Appropriate measures for the prevention of financial crime are identified as likely to fall into two categories: (1) the identification and prevention of attempted financial crime pre-trade, and (2) the mitigation of future risks posed by clients who have been identified as having already traded suspiciously. The New Chapter addresses both through four distinct themes, which will be considered in turn.
(1) Governance
The FCA expects senior management to take responsibility for the firm’s measures in relation to insider dealing and market manipulation. This includes:
- understanding the risks of insider dealing or market manipulation that their firm is exposed to (both through employee and client activity); and
- establishing adequate policies and procedures to counter these risks.

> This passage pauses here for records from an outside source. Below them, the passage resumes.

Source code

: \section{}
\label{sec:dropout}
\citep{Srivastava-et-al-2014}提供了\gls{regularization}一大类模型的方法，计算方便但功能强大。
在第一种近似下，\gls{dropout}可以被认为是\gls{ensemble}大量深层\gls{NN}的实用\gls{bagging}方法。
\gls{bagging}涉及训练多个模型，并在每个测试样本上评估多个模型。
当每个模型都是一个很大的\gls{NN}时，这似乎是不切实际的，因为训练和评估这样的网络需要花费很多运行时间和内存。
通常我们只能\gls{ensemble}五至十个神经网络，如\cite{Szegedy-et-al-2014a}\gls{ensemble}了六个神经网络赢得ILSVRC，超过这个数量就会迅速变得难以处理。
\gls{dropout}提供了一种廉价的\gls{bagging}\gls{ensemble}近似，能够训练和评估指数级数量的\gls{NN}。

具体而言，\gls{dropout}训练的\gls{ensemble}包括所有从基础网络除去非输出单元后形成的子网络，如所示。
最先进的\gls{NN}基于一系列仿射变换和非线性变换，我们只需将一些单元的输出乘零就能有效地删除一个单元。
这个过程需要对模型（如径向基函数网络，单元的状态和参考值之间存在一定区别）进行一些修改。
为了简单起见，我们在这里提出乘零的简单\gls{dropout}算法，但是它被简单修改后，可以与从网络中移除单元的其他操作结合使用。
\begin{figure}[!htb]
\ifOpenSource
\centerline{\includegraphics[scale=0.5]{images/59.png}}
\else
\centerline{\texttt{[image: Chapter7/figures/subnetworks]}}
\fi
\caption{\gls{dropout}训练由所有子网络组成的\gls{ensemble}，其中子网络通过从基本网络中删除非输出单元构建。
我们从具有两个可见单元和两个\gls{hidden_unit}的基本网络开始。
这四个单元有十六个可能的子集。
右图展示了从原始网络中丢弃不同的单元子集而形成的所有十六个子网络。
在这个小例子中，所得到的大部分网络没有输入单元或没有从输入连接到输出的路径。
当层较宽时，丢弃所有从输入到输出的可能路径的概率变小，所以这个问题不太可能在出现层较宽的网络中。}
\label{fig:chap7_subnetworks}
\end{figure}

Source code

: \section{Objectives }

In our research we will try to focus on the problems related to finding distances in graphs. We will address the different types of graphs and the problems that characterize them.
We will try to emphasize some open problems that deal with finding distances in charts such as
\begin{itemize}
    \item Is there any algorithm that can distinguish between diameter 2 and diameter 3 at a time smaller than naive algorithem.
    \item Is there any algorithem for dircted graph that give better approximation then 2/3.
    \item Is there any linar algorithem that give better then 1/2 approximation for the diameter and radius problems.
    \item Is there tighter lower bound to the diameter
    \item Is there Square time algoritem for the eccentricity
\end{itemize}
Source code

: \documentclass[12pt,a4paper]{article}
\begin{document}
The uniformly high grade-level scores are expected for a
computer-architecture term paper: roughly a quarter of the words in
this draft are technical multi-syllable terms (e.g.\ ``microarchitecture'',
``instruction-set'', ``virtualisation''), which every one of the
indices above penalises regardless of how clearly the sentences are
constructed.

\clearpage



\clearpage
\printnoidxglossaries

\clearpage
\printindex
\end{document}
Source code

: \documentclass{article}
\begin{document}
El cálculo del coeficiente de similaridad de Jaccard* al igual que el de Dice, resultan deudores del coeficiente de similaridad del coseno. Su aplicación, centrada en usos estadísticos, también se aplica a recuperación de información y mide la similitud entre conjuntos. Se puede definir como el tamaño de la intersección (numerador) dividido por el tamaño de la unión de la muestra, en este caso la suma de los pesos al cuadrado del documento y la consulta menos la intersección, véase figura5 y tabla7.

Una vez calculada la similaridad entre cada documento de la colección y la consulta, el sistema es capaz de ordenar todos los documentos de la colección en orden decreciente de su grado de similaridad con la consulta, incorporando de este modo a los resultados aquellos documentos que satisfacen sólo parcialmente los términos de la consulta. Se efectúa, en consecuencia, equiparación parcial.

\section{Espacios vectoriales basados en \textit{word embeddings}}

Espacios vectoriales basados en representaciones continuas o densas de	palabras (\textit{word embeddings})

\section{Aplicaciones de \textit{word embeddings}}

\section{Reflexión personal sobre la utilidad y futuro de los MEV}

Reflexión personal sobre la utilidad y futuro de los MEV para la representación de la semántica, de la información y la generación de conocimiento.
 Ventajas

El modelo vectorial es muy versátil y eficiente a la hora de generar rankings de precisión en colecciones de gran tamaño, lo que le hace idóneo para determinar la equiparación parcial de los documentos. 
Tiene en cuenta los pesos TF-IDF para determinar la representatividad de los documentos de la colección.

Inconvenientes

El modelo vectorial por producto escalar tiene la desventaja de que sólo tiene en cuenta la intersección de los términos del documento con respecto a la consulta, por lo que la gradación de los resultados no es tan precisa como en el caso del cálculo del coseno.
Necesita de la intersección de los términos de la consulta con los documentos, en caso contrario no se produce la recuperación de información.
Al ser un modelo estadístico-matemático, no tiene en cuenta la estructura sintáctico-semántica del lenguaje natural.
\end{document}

Senior management should also be aware of and manage the potential conflict of interest which may arise from the firm’s focus on revenue generation versus its obligation to counter the risk of the firm being used to further financial crime.
The New Chapter lists questions that a firm should ask of itself in order to help determine how effective its systems and controls are, which include the following:
- Does the firm’s senior management team understand the legal definitions of insider dealing and market manipulation, and the ways in which the firm may be exposed to the risk of these crimes?
- Does the firm’s senior management team regularly receive management information in relation to suspected insider dealing or market manipulation?
- How does senior management make sure that the firm’s systems and controls for detecting insider dealing and market manipulation are robust? How do they set the tone from the top?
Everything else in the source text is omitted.